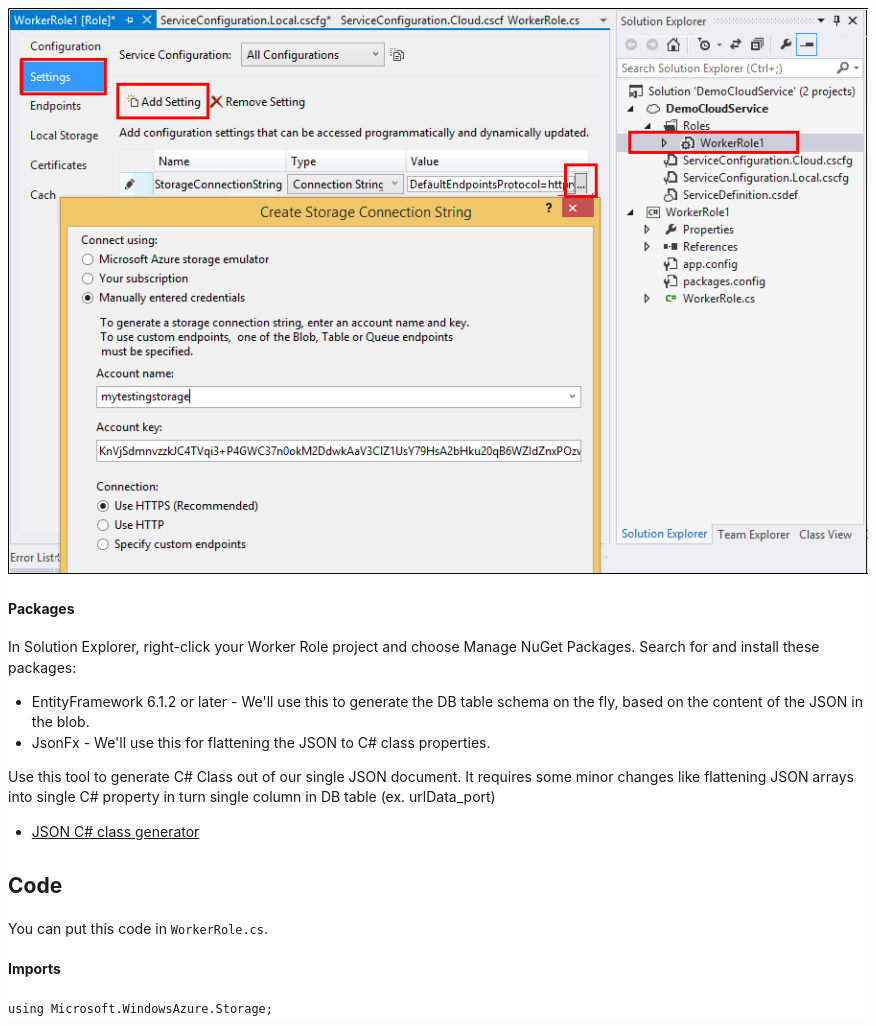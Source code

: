 ![In Solution Explorer, under the Cloud Service project, expand Roles, and open your worker role. Open the settings tab, choose Add Setting, and set name=StorageConnectionString, type=connection string, click to set the value. Set it manually and paste the connection string.](./media/app-insights-code-sample-export-telemetry-sql-database/130-connection-string.png)


#### Packages

In Solution Explorer, right-click your Worker Role project and choose Manage NuGet Packages.
Search for and install these packages: 

 * EntityFramework 6.1.2 or later - We'll use this to generate the DB table schema on the fly, based on the content of the JSON in the blob.
 * JsonFx -	We'll use this for flattening the JSON to C# class properties.

Use this tool to generate C# Class out of our single JSON document. It requires some minor changes like flattening JSON arrays into single C# property in turn single column in DB table (ex. urlData_port) 

 * [JSON C# class generator](http://jsonclassgenerator.codeplex.com/)

## Code 

You can put this code in `WorkerRole.cs`.

#### Imports

    using Microsoft.WindowsAzure.Storage;
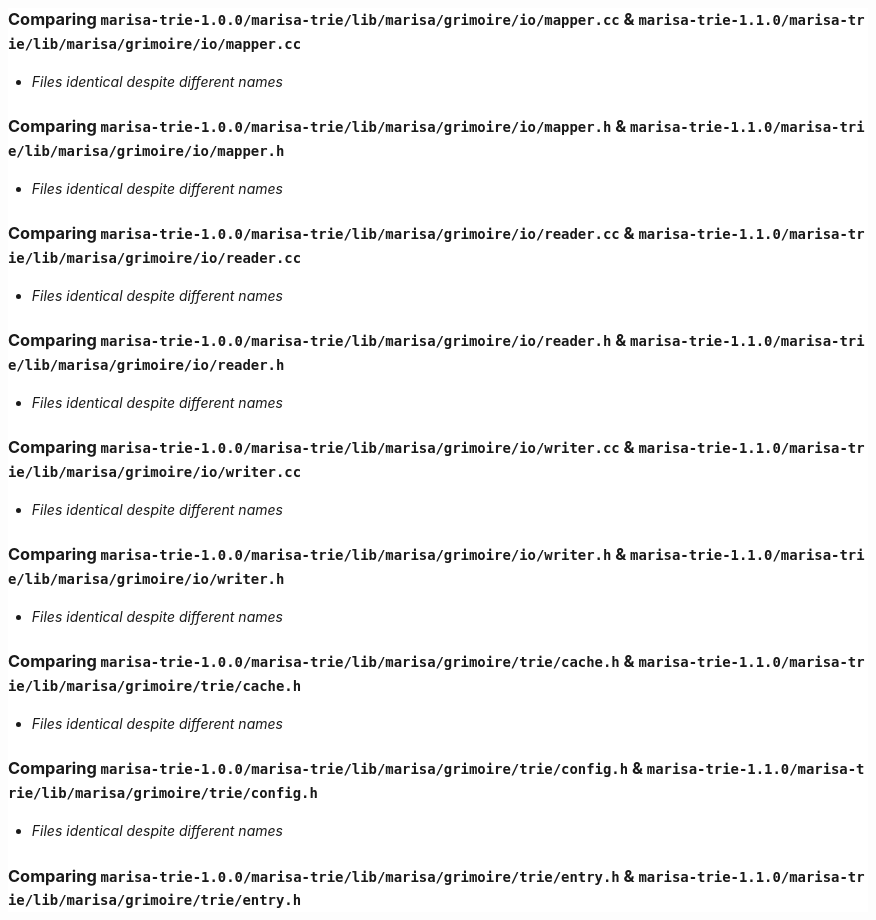 ### Comparing `marisa-trie-1.0.0/marisa-trie/lib/marisa/grimoire/io/mapper.cc` & `marisa-trie-1.1.0/marisa-trie/lib/marisa/grimoire/io/mapper.cc`

 * *Files identical despite different names*

### Comparing `marisa-trie-1.0.0/marisa-trie/lib/marisa/grimoire/io/mapper.h` & `marisa-trie-1.1.0/marisa-trie/lib/marisa/grimoire/io/mapper.h`

 * *Files identical despite different names*

### Comparing `marisa-trie-1.0.0/marisa-trie/lib/marisa/grimoire/io/reader.cc` & `marisa-trie-1.1.0/marisa-trie/lib/marisa/grimoire/io/reader.cc`

 * *Files identical despite different names*

### Comparing `marisa-trie-1.0.0/marisa-trie/lib/marisa/grimoire/io/reader.h` & `marisa-trie-1.1.0/marisa-trie/lib/marisa/grimoire/io/reader.h`

 * *Files identical despite different names*

### Comparing `marisa-trie-1.0.0/marisa-trie/lib/marisa/grimoire/io/writer.cc` & `marisa-trie-1.1.0/marisa-trie/lib/marisa/grimoire/io/writer.cc`

 * *Files identical despite different names*

### Comparing `marisa-trie-1.0.0/marisa-trie/lib/marisa/grimoire/io/writer.h` & `marisa-trie-1.1.0/marisa-trie/lib/marisa/grimoire/io/writer.h`

 * *Files identical despite different names*

### Comparing `marisa-trie-1.0.0/marisa-trie/lib/marisa/grimoire/trie/cache.h` & `marisa-trie-1.1.0/marisa-trie/lib/marisa/grimoire/trie/cache.h`

 * *Files identical despite different names*

### Comparing `marisa-trie-1.0.0/marisa-trie/lib/marisa/grimoire/trie/config.h` & `marisa-trie-1.1.0/marisa-trie/lib/marisa/grimoire/trie/config.h`

 * *Files identical despite different names*

### Comparing `marisa-trie-1.0.0/marisa-trie/lib/marisa/grimoire/trie/entry.h` & `marisa-trie-1.1.0/marisa-trie/lib/marisa/grimoire/trie/entry.h`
===============
Reproduce the data above in full, exactly, with the images removed.

COMPLETED TASK:
Source code

: ![In Solution Explorer, under the Cloud Service project, expand Roles, and open your worker role. Open the settings tab, choose Add Setting, and set name=StorageConnectionString, type=connection string, click to set the value. Set it manually and paste the connection string.](./media/app-insights-code-sample-export-telemetry-sql-database/130-connection-string.png)


#### Packages

In Solution Explorer, right-click your Worker Role project and choose Manage NuGet Packages.
Search for and install these packages: 

 * EntityFramework 6.1.2 or later - We'll use this to generate the DB table schema on the fly, based on the content of the JSON in the blob.
 * JsonFx -	We'll use this for flattening the JSON to C# class properties.

Use this tool to generate C# Class out of our single JSON document. It requires some minor changes like flattening JSON arrays into single C# property in turn single column in DB table (ex. urlData_port) 

 * [JSON C# class generator](http://jsonclassgenerator.codeplex.com/)

## Code 

You can put this code in `WorkerRole.cs`.

#### Imports

    using Microsoft.WindowsAzure.Storage;
 ### Comparing `marisa-trie-1.0.0/marisa-trie/lib/marisa/grimoire/io/mapper.cc` & `marisa-trie-1.1.0/marisa-trie/lib/marisa/grimoire/io/mapper.cc`

 * *Files identical despite different names*

### Comparing `marisa-trie-1.0.0/marisa-trie/lib/marisa/grimoire/io/mapper.h` & `marisa-trie-1.1.0/marisa-trie/lib/marisa/grimoire/io/mapper.h`

 * *Files identical despite different names*

### Comparing `marisa-trie-1.0.0/marisa-trie/lib/marisa/grimoire/io/reader.cc` & `marisa-trie-1.1.0/marisa-trie/lib/marisa/grimoire/io/reader.cc`

 * *Files identical despite different names*

### Comparing `marisa-trie-1.0.0/marisa-trie/lib/marisa/grimoire/io/reader.h` & `marisa-trie-1.1.0/marisa-trie/lib/marisa/grimoire/io/reader.h`

 * *Files identical despite different names*

### Comparing `marisa-trie-1.0.0/marisa-trie/lib/marisa/grimoire/io/writer.cc` & `marisa-trie-1.1.0/marisa-trie/lib/marisa/grimoire/io/writer.cc`

 * *Files identical despite different names*

### Comparing `marisa-trie-1.0.0/marisa-trie/lib/marisa/grimoire/io/writer.h` & `marisa-trie-1.1.0/marisa-trie/lib/marisa/grimoire/io/writer.h`

 * *Files identical despite different names*

### Comparing `marisa-trie-1.0.0/marisa-trie/lib/marisa/grimoire/trie/cache.h` & `marisa-trie-1.1.0/marisa-trie/lib/marisa/grimoire/trie/cache.h`

 * *Files identical despite different names*

### Comparing `marisa-trie-1.0.0/marisa-trie/lib/marisa/grimoire/trie/config.h` & `marisa-trie-1.1.0/marisa-trie/lib/marisa/grimoire/trie/config.h`

 * *Files identical despite different names*

### Comparing `marisa-trie-1.0.0/marisa-trie/lib/marisa/grimoire/trie/entry.h` & `marisa-trie-1.1.0/marisa-trie/lib/marisa/grimoire/trie/entry.h`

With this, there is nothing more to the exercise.